Génocide au Burundi par Pierre Nkurunziza #StopThisMovie

Plus de vingt réfugiés burundais sont incarcérés dans les cachots du district de Kibondo. La plupart d'entre eux ont été arrêtés lundi 14 Août 2017 lors des manifestations des réfugiés qui réclamaient la nourriture. 

L'APRODH condamne les violations massives des droits des prisonniers surtout ceux opposés au 3ème mandat du Président Pierre Nkurunziza. Dans une déclaration sortie ce Mercredi 9 Août 2017, cette association demande l'arrestation de l'OPC2 Jean Claude Ntirandekura Directeur de la prison de Rumonge et de l'OPC2 Déo Bigirimana Directeur de la prison centrale de Mpimba pour leurs manquements.

Passage à tabac ce samedi matin des réfugiés burundais du camp de transit de Bukiriro au district de Kankoko en Tanzanie. Ces réfugiés disent avoir été tabassé par les policiers tanzaniens pour les chasser sur le territoire tanzanien. Les sources à Bukiriro disent que la matinée de ce 7 Août 2017 des policiers en civile sont venus menacer  ces réfugiés. 

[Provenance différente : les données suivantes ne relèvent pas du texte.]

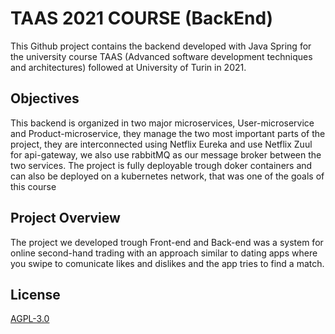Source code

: # TAAS 2021 COURSE (BackEnd)

This Github project contains the backend developed with Java Spring for the university course TAAS (Advanced software development techniques and architectures) followed at University of Turin in 2021.

## Objectives

This backend is organized in two major microservices, User-microservice and Product-microservice, they manage the two most important parts of the project, they are interconnected using Netflix Eureka and use Netflix Zuul for api-gateway, we also use rabbitMQ as our message broker between the two services.
The project is fully deployable trough doker containers and can also be deployed on a kubernetes network, that was one of the goals of this course

## Project Overview
The project we developed trough Front-end and Back-end was a system for online second-hand trading with an approach similar to dating apps where you swipe to comunicate likes and dislikes and the app tries to find a match.
## License
[AGPL-3.0](https://choosealicense.com/licenses/agpl-3.0/)
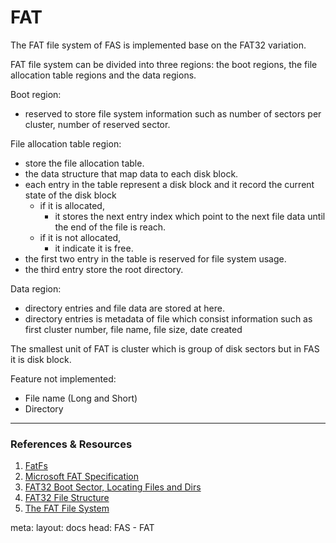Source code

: # FAT
The FAT file system of FAS is implemented base on the FAT32 variation.

FAT file system can be divided into three regions: the boot regions, the file allocation table regions and the data regions.

Boot region:
- reserved to store file system information such as number of sectors per cluster, number of reserved sector.


File allocation table region:
- store the file allocation table.
- the data structure that map data to each disk block.
- each entry in the table represent a disk block and it record the current state of the disk block  
  - if it is allocated,
    - it stores the next entry index which point to the next file data until the end of the file is reach.
  - if it is not allocated,
    - it indicate it is free.
- the first two entry in the table is reserved for file system usage.
- the third entry store the root directory.

Data region:
- directory entries and file data are stored at here.
- directory entries is metadata of file which consist information such as first cluster number, file name, file size, date created

The smallest unit of FAT is cluster which is group of disk sectors but in FAS it is disk block.


Feature not implemented:
  - File name (Long and Short)
  - Directory

---
### References & Resources
1. <a href="http://elm-chan.org/fsw/ff/00index_e.html" target="_blank" rel="noopener">FatFs</a>
2. <a href="https://download.microsoft.com/download/1/6/1/161ba512-40e2-4cc9-843a-923143f3456c/fatgen103.doc" target="_blank" rel="noopener">Microsoft FAT Specification</a>
3. <a href="https://www.cs.fsu.edu/~cop4610t/lectures/project3/Week11/Slides_week11.pdf" target="_blank" rel="noopener">FAT32 Boot Sector,
Locating Files and Dirs</a>
3. <a href="https://cscie92.dce.harvard.edu/spring2021/slides/FAT32%20File%20Structure.pdf" target="_blank" rel="noopener">FAT32 File Structure</a>
4. <a href="http://www.c-jump.com/CIS24/Slides/FAT/lecture.html" target="_blank" rel="noopener">The FAT File System
</a>



<route lang="yaml">
meta:
  layout: docs
  head: FAS - FAT
</route>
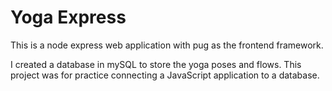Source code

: # Yoga Express

This is a node express web application with pug as the frontend framework. 

I created a database in mySQL to store the yoga poses and flows. This project was for practice connecting a JavaScript application to a database.
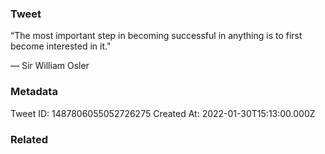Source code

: ### Tweet
“The most important step in becoming successful in anything is to first become interested in it."

— Sir William Osler

### Metadata
Tweet ID: 1487806055052726275
Created At: 2022-01-30T15:13:00.000Z

### Related

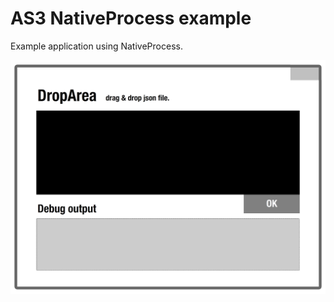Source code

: # AS3 NativeProcess example
Example application using NativeProcess.

![Preview Image](./preview/preview.png "Preview Image")
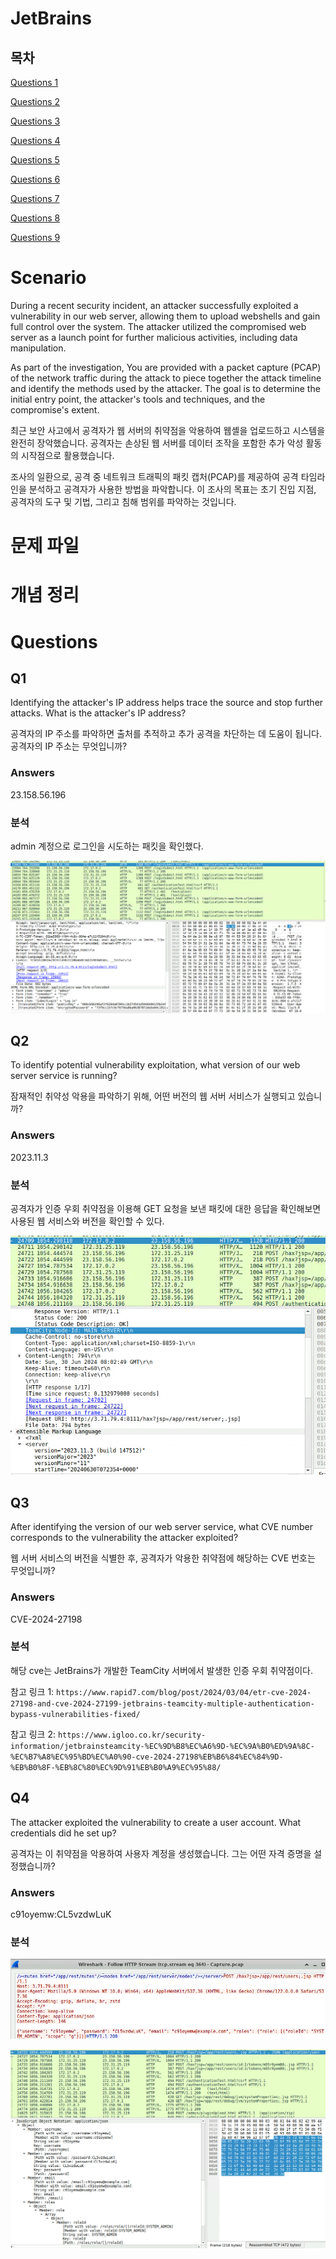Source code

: # JetBrains

## 목차

[Questions 1](#q1)

[Questions 2](#q2)

[Questions 3](#q3)

[Questions 4](#q4)

[Questions 5](#q5)

[Questions 6](#q6)

[Questions 7](#q7)

[Questions 8](#q8)

[Questions 9](#q9)

# Scenario
During a recent security incident, an attacker successfully exploited a vulnerability in our web server, allowing them to upload webshells and gain full control over the system. The attacker utilized the compromised web server as a launch point for further malicious activities, including data manipulation. 

As part of the investigation, You are provided with a packet capture (PCAP) of the network traffic during the attack to piece together the attack timeline and identify the methods used by the attacker. The goal is to determine the initial entry point, the attacker's tools and techniques, and the compromise's extent.

최근 보안 사고에서 공격자가 웹 서버의 취약점을 악용하여 웹셸을 업로드하고 시스템을 완전히 장악했습니다. 공격자는 손상된 웹 서버를 데이터 조작을 포함한 추가 악성 활동의 시작점으로 활용했습니다.

조사의 일환으로, 공격 중 네트워크 트래픽의 패킷 캡처(PCAP)를 제공하여 공격 타임라인을 분석하고 공격자가 사용한 방법을 파악합니다. 이 조사의 목표는 초기 진입 지점, 공격자의 도구 및 기법, 그리고 침해 범위를 파악하는 것입니다.

# 문제 파일

# 개념 정리

# Questions

## Q1
Identifying the attacker's IP address helps trace the source and stop further attacks. What is the attacker's IP address?

공격자의 IP 주소를 파악하면 출처를 추적하고 추가 공격을 차단하는 데 도움이 됩니다. 공격자의 IP 주소는 무엇입니까?

### Answers
23.158.56.196

### 분석
admin 계정으로 로그인을 시도하는 패킷을 확인했다.

![JetBrains_Q1_1.png](./IMG/JetBrains_Q1_1.png)

## Q2
To identify potential vulnerability exploitation, what version of our web server service is running?

잠재적인 취약성 악용을 파악하기 위해, 어떤 버전의 웹 서버 서비스가 실행되고 있습니까?

### Answers
2023.11.3

### 분석
공격자가 인증 우회 취약점을 이용해 GET 요청을 보낸 패킷에 대한 응답을 확인해보면 사용된 웹 서비스와 버전을 확인할 수 있다.

![JetBrains_Q2_1.png](./IMG/JetBrains_Q2_1.png)

## Q3
After identifying the version of our web server service, what CVE number corresponds to the vulnerability the attacker exploited?

웹 서버 서비스의 버전을 식별한 후, 공격자가 악용한 취약점에 해당하는 CVE 번호는 무엇입니까?

### Answers
CVE-2024-27198

### 분석
해당 cve는 JetBrains가 개발한 TeamCity 서버에서 발생한 인증 우회 취약점이다.

참고 링크 1: `https://www.rapid7.com/blog/post/2024/03/04/etr-cve-2024-27198-and-cve-2024-27199-jetbrains-teamcity-multiple-authentication-bypass-vulnerabilities-fixed/`

참고 링크 2: `https://www.igloo.co.kr/security-information/jetbrainsteamcity-%EC%9D%B8%EC%A6%9D-%EC%9A%B0%ED%9A%8C-%EC%B7%A8%EC%95%BD%EC%A0%90-cve-2024-27198%EB%B6%84%EC%84%9D-%EB%B0%8F-%EB%8C%80%EC%9D%91%EB%B0%A9%EC%95%88/`

## Q4
The attacker exploited the vulnerability to create a user account. What credentials did he set up?

공격자는 이 취약점을 악용하여 사용자 계정을 생성했습니다. 그는 어떤 자격 증명을 설정했습니까?

### Answers
c91oyemw:CL5vzdwLuK

### 분석

![JetBrains_Q4_1.png](./IMG/JetBrains_Q4_1.png)

![JetBrains_Q4_2.png](./IMG/JetBrains_Q4_2.png)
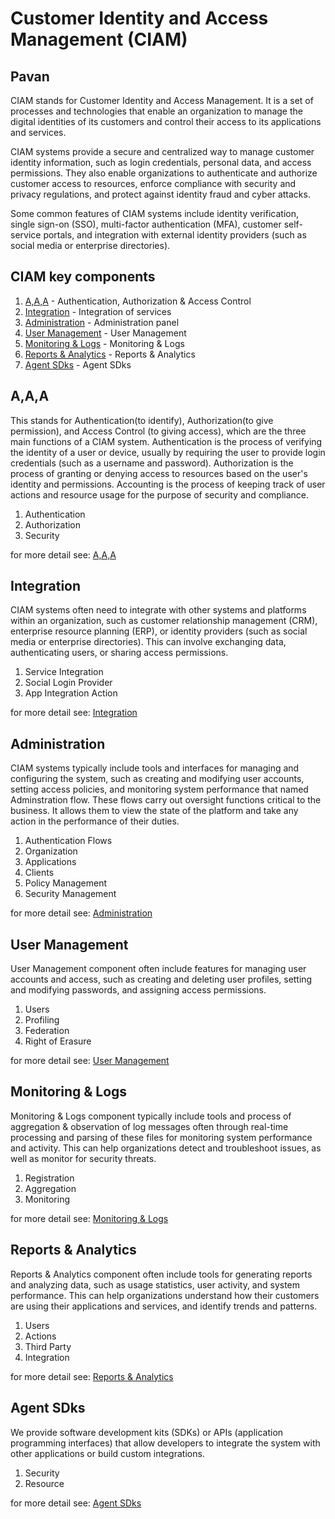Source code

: # Customer Identity and Access Management (CIAM)

## Pavan

CIAM stands for Customer Identity and Access Management. It is a set of processes and technologies that enable an organization to manage the digital identities of its customers and control their access to its applications and services.

CIAM systems provide a secure and centralized way to manage customer identity information, such as login credentials, personal data, and access permissions. They also enable organizations to authenticate and authorize customer access to resources, enforce compliance with security and privacy regulations, and protect against identity fraud and cyber attacks.

Some common features of CIAM systems include identity verification, single sign-on (SSO), multi-factor authentication (MFA), customer self-service portals, and integration with external identity providers (such as social media or enterprise directories).

## <a name="CIAM"></a> CIAM key components 

1. [A,A,A](#aaa) - Authentication, Authorization & Access Control
2. [Integration](#integration) - Integration of services
3. [Administration](#administration) - Administration panel
4. [User Management](#user-management) - User Management
5. [Monitoring & Logs](#monitoring-logs) - Monitoring & Logs
6. [Reports & Analytics](#reports-analytics) - Reports & Analytics
7. [Agent SDks](#agent-sdks) - Agent SDks

## <a name="aaa"></a> A,A,A
This stands for Authentication(to identify), Authorization(to give permission), and Access Control (to giving access), which are the three main functions of a CIAM system. Authentication is the process of verifying the identity of a user or device, usually by requiring the user to provide login credentials (such as a username and password). Authorization is the process of granting or denying access to resources based on the user's identity and permissions. Accounting is the process of keeping track of user actions and resource usage for the purpose of security and compliance.

1. Authentication
2. Authorization
3. Security

for more detail see:
[A,A,A](/ciam/components/aaa.md)

## <a name="integration"></a> Integration
CIAM systems often need to integrate with other systems and platforms within an organization, such as customer relationship management (CRM), enterprise resource planning (ERP), or identity providers (such as social media or enterprise directories). This can involve exchanging data, authenticating users, or sharing access permissions.

1. Service Integration
2. Social Login Provider
3. App Integration Action

for more detail see:
[Integration](/ciam/components/integration.md)

## <a name="administration"></a> Administration
CIAM systems typically include tools and interfaces for managing and configuring the system, such as creating and modifying user accounts, setting access policies, and monitoring system performance that named Adminstration flow. 
These flows carry out oversight functions critical to the business. It allows them to view the state of the platform and take any action in the performance of their duties.

1. Authentication Flows
2. Organization
3. Applications
4. Clients
5. Policy Management
6. Security Management

for more detail see:
[Administration](/ciam/components/administration.md)

## <a name="user-management"></a> User Management
User Management component often include features for managing user accounts and access, such as creating and deleting user profiles, setting and modifying passwords, and assigning access permissions.

1. Users
2. Profiling
3. Federation
4. Right of Erasure

for more detail see:
[User Management](/ciam/components/user-management.md)

## <a name="monitoring-logs"></a> Monitoring & Logs
Monitoring & Logs component typically include tools and process of aggregation & observation of log messages 
often through real-time processing and parsing of these files 
for monitoring system performance and activity. 
This can help organizations detect and troubleshoot issues, 
as well as monitor for security threats.

1. Registration
2. Aggregation
3. Monitoring

for more detail see:
[Monitoring & Logs](/ciam/components/monitoring-logs.md)

## <a name="reports-analytics"></a> Reports & Analytics

Reports & Analytics component often include tools for generating reports and analyzing data, such as usage statistics, user activity, and system performance. This can help organizations understand how their customers are using their applications and services, and identify trends and patterns.

1. Users
2. Actions
3. Third Party
4. Integration

for more detail see:
[Reports & Analytics](/ciam/components/reports-analytics.md)

## <a name="agent-sdks"></a> Agent SDks
We provide software development kits (SDKs) or APIs (application programming interfaces) that allow 
developers to integrate the system with other applications or build custom integrations. 

1. Security
2. Resource

for more detail see:
[Agent SDks](/ciam/components/agent-sdks.md)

Ce samedi 5 Août 2017, il y a eu  un bras de fer entre les médecins à l’hôpital militaire de KAMENGE et les responsables de la prison centrale de Mpimba. Les médecins optaient pour l’hospitalisation du colonel Adrien KADENDE blessé par balles, et les responsables de la prison, eux voulaient le faire retourner dans la cellule carcérale. Colonel KADENDE est l’un des 20 prisonniers qui ont été transféré de la prison de Rumonge vers la prison centrale de Mpimba vendredi le 04 Aout 2017. Les 19 autres ont passé toute la nuit  de vendredi sous les coups des autres prisonniers à Mpimba.                                         

Un des étudiants de l'université du Burundi incarcérés à la prison central de Mpimba depuis plus de quatre mois est souffrant. Malgré plusieurs demandes d'autorisation  de sortie pour se faire soigner à l'extérieur de la prison, aucune réponse favorable ne lui a jamais été donnée par la direction pénitentiaire. Même l'audience prévue pour ce mardi a été reportée pour une date non précise.

Le 44ème bataillon de l’AMISOM est désormais dirigé par le Major Ntirampemba, qui vient remplacer le Major Marius Gahomera. Ce remplacement est selon certains conséquent aux graves violations des droits humains dont est accusé Major Gahomera. 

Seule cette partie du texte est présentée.